### What the task requires
Pull each line holding the word "function" from the data.

[Stored data]
● ● ●
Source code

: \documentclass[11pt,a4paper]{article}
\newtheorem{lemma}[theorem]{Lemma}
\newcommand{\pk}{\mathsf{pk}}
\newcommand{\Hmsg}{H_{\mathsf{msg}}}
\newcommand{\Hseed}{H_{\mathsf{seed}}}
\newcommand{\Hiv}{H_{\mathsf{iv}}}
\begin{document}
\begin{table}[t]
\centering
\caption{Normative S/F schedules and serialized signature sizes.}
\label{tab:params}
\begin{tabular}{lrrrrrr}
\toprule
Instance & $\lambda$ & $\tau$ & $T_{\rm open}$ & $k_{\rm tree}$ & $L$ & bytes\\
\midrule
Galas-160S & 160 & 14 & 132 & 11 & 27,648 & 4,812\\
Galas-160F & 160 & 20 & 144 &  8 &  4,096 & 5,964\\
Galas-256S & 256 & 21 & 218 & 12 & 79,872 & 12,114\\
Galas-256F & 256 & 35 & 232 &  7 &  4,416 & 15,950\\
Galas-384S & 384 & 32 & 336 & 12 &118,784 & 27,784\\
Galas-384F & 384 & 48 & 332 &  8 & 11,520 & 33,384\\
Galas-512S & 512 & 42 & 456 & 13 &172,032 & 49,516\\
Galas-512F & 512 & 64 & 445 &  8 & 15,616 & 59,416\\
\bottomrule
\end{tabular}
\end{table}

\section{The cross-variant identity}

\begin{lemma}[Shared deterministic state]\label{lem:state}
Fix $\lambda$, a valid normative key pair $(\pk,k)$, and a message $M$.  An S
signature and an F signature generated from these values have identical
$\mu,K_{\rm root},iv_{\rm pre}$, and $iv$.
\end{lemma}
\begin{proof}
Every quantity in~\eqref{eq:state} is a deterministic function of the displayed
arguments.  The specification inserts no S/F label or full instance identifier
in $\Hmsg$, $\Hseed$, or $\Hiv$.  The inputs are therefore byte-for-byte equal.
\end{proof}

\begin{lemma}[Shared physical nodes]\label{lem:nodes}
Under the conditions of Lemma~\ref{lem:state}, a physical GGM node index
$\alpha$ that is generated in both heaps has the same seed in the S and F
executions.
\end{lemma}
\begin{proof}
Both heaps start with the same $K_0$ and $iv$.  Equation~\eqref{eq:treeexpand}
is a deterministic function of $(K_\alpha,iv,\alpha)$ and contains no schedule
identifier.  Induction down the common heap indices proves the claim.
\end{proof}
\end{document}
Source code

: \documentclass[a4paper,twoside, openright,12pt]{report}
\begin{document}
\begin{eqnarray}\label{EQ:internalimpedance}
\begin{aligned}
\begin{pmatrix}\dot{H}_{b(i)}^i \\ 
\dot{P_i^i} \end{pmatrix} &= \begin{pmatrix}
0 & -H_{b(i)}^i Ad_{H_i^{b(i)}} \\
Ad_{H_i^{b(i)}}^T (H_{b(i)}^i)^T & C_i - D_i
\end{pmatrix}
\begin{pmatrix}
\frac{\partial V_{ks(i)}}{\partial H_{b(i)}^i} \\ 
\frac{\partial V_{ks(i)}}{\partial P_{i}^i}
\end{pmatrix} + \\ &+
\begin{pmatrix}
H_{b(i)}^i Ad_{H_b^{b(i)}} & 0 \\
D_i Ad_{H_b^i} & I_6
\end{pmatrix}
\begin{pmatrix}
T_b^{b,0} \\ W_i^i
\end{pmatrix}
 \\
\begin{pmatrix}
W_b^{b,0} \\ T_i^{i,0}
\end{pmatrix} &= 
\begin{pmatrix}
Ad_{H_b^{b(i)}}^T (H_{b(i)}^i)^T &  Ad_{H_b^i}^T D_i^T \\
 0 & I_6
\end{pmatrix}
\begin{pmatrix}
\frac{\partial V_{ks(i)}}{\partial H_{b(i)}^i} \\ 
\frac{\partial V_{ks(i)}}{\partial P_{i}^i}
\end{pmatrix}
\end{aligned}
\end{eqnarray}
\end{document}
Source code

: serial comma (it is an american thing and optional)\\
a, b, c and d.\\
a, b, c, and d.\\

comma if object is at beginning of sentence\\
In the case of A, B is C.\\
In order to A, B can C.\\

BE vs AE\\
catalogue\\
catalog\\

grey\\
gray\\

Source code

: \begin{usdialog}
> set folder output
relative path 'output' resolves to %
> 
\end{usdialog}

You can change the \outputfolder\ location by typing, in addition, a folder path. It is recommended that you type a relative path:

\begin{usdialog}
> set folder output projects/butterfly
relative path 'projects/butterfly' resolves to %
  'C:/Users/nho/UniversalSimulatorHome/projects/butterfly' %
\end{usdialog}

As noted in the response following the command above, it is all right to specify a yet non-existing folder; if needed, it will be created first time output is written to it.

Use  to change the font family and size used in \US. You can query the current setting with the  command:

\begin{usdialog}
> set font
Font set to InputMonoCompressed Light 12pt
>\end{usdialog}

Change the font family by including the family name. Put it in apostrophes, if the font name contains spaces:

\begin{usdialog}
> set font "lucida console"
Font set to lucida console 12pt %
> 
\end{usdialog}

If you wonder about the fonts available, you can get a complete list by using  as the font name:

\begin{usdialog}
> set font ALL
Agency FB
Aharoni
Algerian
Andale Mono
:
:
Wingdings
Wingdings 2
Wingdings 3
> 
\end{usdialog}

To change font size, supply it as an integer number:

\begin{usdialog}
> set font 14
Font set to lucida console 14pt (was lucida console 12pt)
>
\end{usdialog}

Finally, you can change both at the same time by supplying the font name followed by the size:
● ● ●
### Answer space
Every quantity in~\eqref{eq:state} is a deterministic function of the displayed
is a deterministic function of $(K_\alpha,iv,\alpha)$ and contains no schedule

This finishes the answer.